Only a number is expected in reply: the count of lines below where the word "dependency" occurs.

(Dataset items)
======
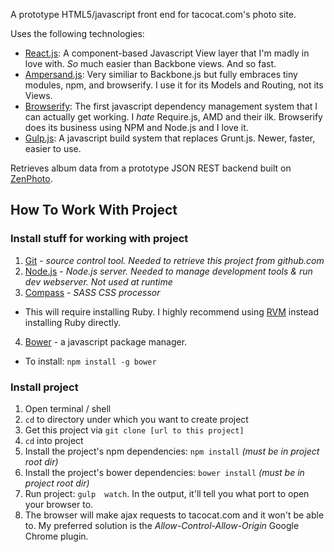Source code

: A prototype HTML5/javascript front end for tacocat.com's photo site.  

Uses the following technologies: 
* [React.js](http://facebook.github.io/react/):  A component-based Javascript View layer that I'm madly in love with.  *So* much easier than Backbone views.  And so fast.
* [Ampersand.js](http://ampersandjs.com/):  Very similiar to Backbone.js but fully embraces tiny modules, npm, and browserify.  I use it for its Models and Routing, not its Views.
* [Browserify](http://browserify.org/):  The first javascript dependency management system that I can actually get working.  I *hate* Require.js, AMD and their ilk.  Browserify does its business using NPM and Node.js and I love it.
* [Gulp.js](http://gulpjs.com/):  A javascript build system that replaces Grunt.js.  Newer, faster, easier to use.

Retrieves album data from a prototype JSON REST backend built on [ZenPhoto](http://www.zenphoto.org/).


## How To Work With Project

### Install stuff for working with project
1. [Git](http://git-scm.com/) - *source control tool.  Needed to retrieve this project from github.com*
2. [Node.js](http://nodejs.org/) - *Node.js server.  Needed to manage development tools & run dev webserver.  Not used at runtime*
3. [Compass](http://compass-style.org/) - *SASS CSS processor* 
 * This will require installing Ruby.  I highly recommend using [RVM](https://rvm.io/) instead installing Ruby directly.
4. [Bower](http://bower.io/) - a javascript package manager.  
 * To install:  `npm install -g bower`


### Install project
1. Open terminal / shell
2. `cd` to directory under which you want to create project
3. Get this project via `git clone [url to this project]`
4. `cd` into project
5. Install the project's npm dependencies: `npm install` *(must be in project root dir)*
6. Install the project's bower dependencies: `bower install` *(must be in project root dir)*
7. Run project: `gulp  watch`.  In the output, it'll tell you what port to open your browser to.
8. The browser will make ajax requests to tacocat.com and it won't be able to.  My preferred solution is the *Allow-Control-Allow-Origin* Google Chrome plugin.
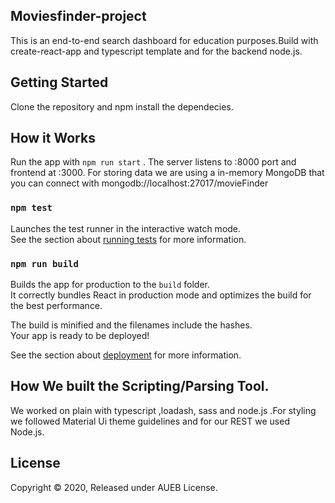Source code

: 
## Moviesfinder-project

This is an end-to-end search dashboard for education purposes.Build with create-react-app and typescript template and for the backend node.js.

## Getting Started

Clone the repository and npm install the dependecies.

## How it Works

Run the app with `npm run start` . The server listens to :8000 port and frontend at :3000. 
For storing data we are using a in-memory MongoDB that you can connect with mongodb://localhost:27017/movieFinder 

### `npm test`

Launches the test runner in the interactive watch mode.<br />
See the section about [running tests](https://facebook.github.io/create-react-app/docs/running-tests) for more information.

### `npm run build`

Builds the app for production to the `build` folder.<br />
It correctly bundles React in production mode and optimizes the build for the best performance.

The build is minified and the filenames include the hashes.<br />
Your app is ready to be deployed!

See the section about [deployment](https://facebook.github.io/create-react-app/docs/deployment) for more information.

## How We built the Scripting/Parsing Tool.

We worked on plain with typescript ,loadash, sass and node.js .For styling we followed Material Ui theme guidelines and for our REST we used Node.js.

## License

Copyright © 2020, Released under AUEB License.

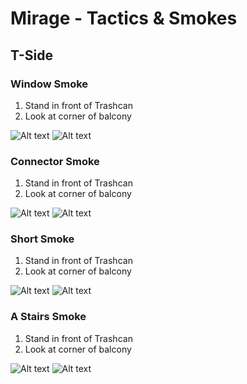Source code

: # Mirage - Tactics & Smokes

## T-Side

### Window Smoke

1. Stand in front of Trashcan
2. Look at corner of balcony

![Alt text](./assets/img/de_mirage_window_pos.png) ![Alt text](./assets/img/de_mirage_window_pov.png)

### Connector Smoke

1. Stand in front of Trashcan
2. Look at corner of balcony

![Alt text](./assets/img/de_mirage_window_pos.png) ![Alt text](./assets/img/de_mirage_window_pov.png)

### Short Smoke

1. Stand in front of Trashcan
2. Look at corner of balcony

![Alt text](./assets/img/de_mirage_window_pos.png) ![Alt text](./assets/img/de_mirage_window_pov.png)

### A Stairs Smoke

1. Stand in front of Trashcan
2. Look at corner of balcony

![Alt text](./assets/img/de_mirage_window_pos.png) ![Alt text](./assets/img/de_mirage_window_pov.png)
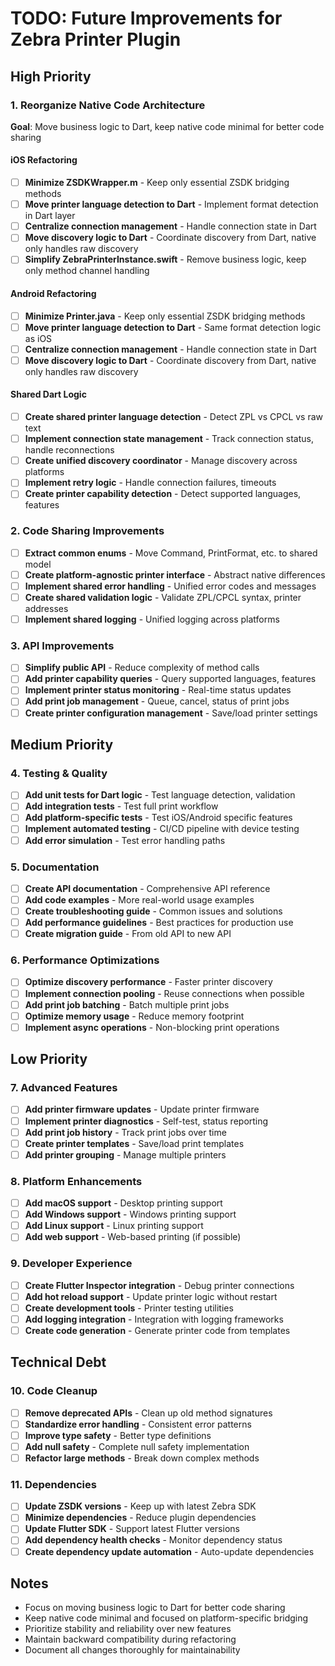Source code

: # TODO: Future Improvements for Zebra Printer Plugin

## High Priority

### 1. Reorganize Native Code Architecture
**Goal**: Move business logic to Dart, keep native code minimal for better code sharing

#### iOS Refactoring
- [ ] **Minimize ZSDKWrapper.m** - Keep only essential ZSDK bridging methods
- [ ] **Move printer language detection to Dart** - Implement format detection in Dart layer
- [ ] **Centralize connection management** - Handle connection state in Dart
- [ ] **Move discovery logic to Dart** - Coordinate discovery from Dart, native only handles raw discovery
- [ ] **Simplify ZebraPrinterInstance.swift** - Remove business logic, keep only method channel handling

#### Android Refactoring  
- [ ] **Minimize Printer.java** - Keep only essential ZSDK bridging methods
- [ ] **Move printer language detection to Dart** - Same format detection logic as iOS
- [ ] **Centralize connection management** - Handle connection state in Dart
- [ ] **Move discovery logic to Dart** - Coordinate discovery from Dart, native only handles raw discovery

#### Shared Dart Logic
- [ ] **Create shared printer language detection** - Detect ZPL vs CPCL vs raw text
- [ ] **Implement connection state management** - Track connection status, handle reconnections
- [ ] **Create unified discovery coordinator** - Manage discovery across platforms
- [ ] **Implement retry logic** - Handle connection failures, timeouts
- [ ] **Create printer capability detection** - Detect supported languages, features

### 2. Code Sharing Improvements
- [ ] **Extract common enums** - Move Command, PrintFormat, etc. to shared model
- [ ] **Create platform-agnostic printer interface** - Abstract native differences
- [ ] **Implement shared error handling** - Unified error codes and messages
- [ ] **Create shared validation logic** - Validate ZPL/CPCL syntax, printer addresses
- [ ] **Implement shared logging** - Unified logging across platforms

### 3. API Improvements
- [ ] **Simplify public API** - Reduce complexity of method calls
- [ ] **Add printer capability queries** - Query supported languages, features
- [ ] **Implement printer status monitoring** - Real-time status updates
- [ ] **Add print job management** - Queue, cancel, status of print jobs
- [ ] **Create printer configuration management** - Save/load printer settings

## Medium Priority

### 4. Testing & Quality
- [ ] **Add unit tests for Dart logic** - Test language detection, validation
- [ ] **Add integration tests** - Test full print workflow
- [ ] **Add platform-specific tests** - Test iOS/Android specific features
- [ ] **Implement automated testing** - CI/CD pipeline with device testing
- [ ] **Add error simulation** - Test error handling paths

### 5. Documentation
- [ ] **Create API documentation** - Comprehensive API reference
- [ ] **Add code examples** - More real-world usage examples
- [ ] **Create troubleshooting guide** - Common issues and solutions
- [ ] **Add performance guidelines** - Best practices for production use
- [ ] **Create migration guide** - From old API to new API

### 6. Performance Optimizations
- [ ] **Optimize discovery performance** - Faster printer discovery
- [ ] **Implement connection pooling** - Reuse connections when possible
- [ ] **Add print job batching** - Batch multiple print jobs
- [ ] **Optimize memory usage** - Reduce memory footprint
- [ ] **Implement async operations** - Non-blocking print operations

## Low Priority

### 7. Advanced Features
- [ ] **Add printer firmware updates** - Update printer firmware
- [ ] **Implement printer diagnostics** - Self-test, status reporting
- [ ] **Add print job history** - Track print jobs over time
- [ ] **Create printer templates** - Save/load print templates
- [ ] **Add printer grouping** - Manage multiple printers

### 8. Platform Enhancements
- [ ] **Add macOS support** - Desktop printing support
- [ ] **Add Windows support** - Windows printing support
- [ ] **Add Linux support** - Linux printing support
- [ ] **Add web support** - Web-based printing (if possible)

### 9. Developer Experience
- [ ] **Create Flutter Inspector integration** - Debug printer connections
- [ ] **Add hot reload support** - Update printer logic without restart
- [ ] **Create development tools** - Printer testing utilities
- [ ] **Add logging integration** - Integration with logging frameworks
- [ ] **Create code generation** - Generate printer code from templates

## Technical Debt

### 10. Code Cleanup
- [ ] **Remove deprecated APIs** - Clean up old method signatures
- [ ] **Standardize error handling** - Consistent error patterns
- [ ] **Improve type safety** - Better type definitions
- [ ] **Add null safety** - Complete null safety implementation
- [ ] **Refactor large methods** - Break down complex methods

### 11. Dependencies
- [ ] **Update ZSDK versions** - Keep up with latest Zebra SDK
- [ ] **Minimize dependencies** - Reduce plugin dependencies
- [ ] **Update Flutter SDK** - Support latest Flutter versions
- [ ] **Add dependency health checks** - Monitor dependency status
- [ ] **Create dependency update automation** - Auto-update dependencies

## Notes
- Focus on moving business logic to Dart for better code sharing
- Keep native code minimal and focused on platform-specific bridging
- Prioritize stability and reliability over new features
- Maintain backward compatibility during refactoring
- Document all changes thoroughly for maintainability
======
* **Solution for this problem**:
3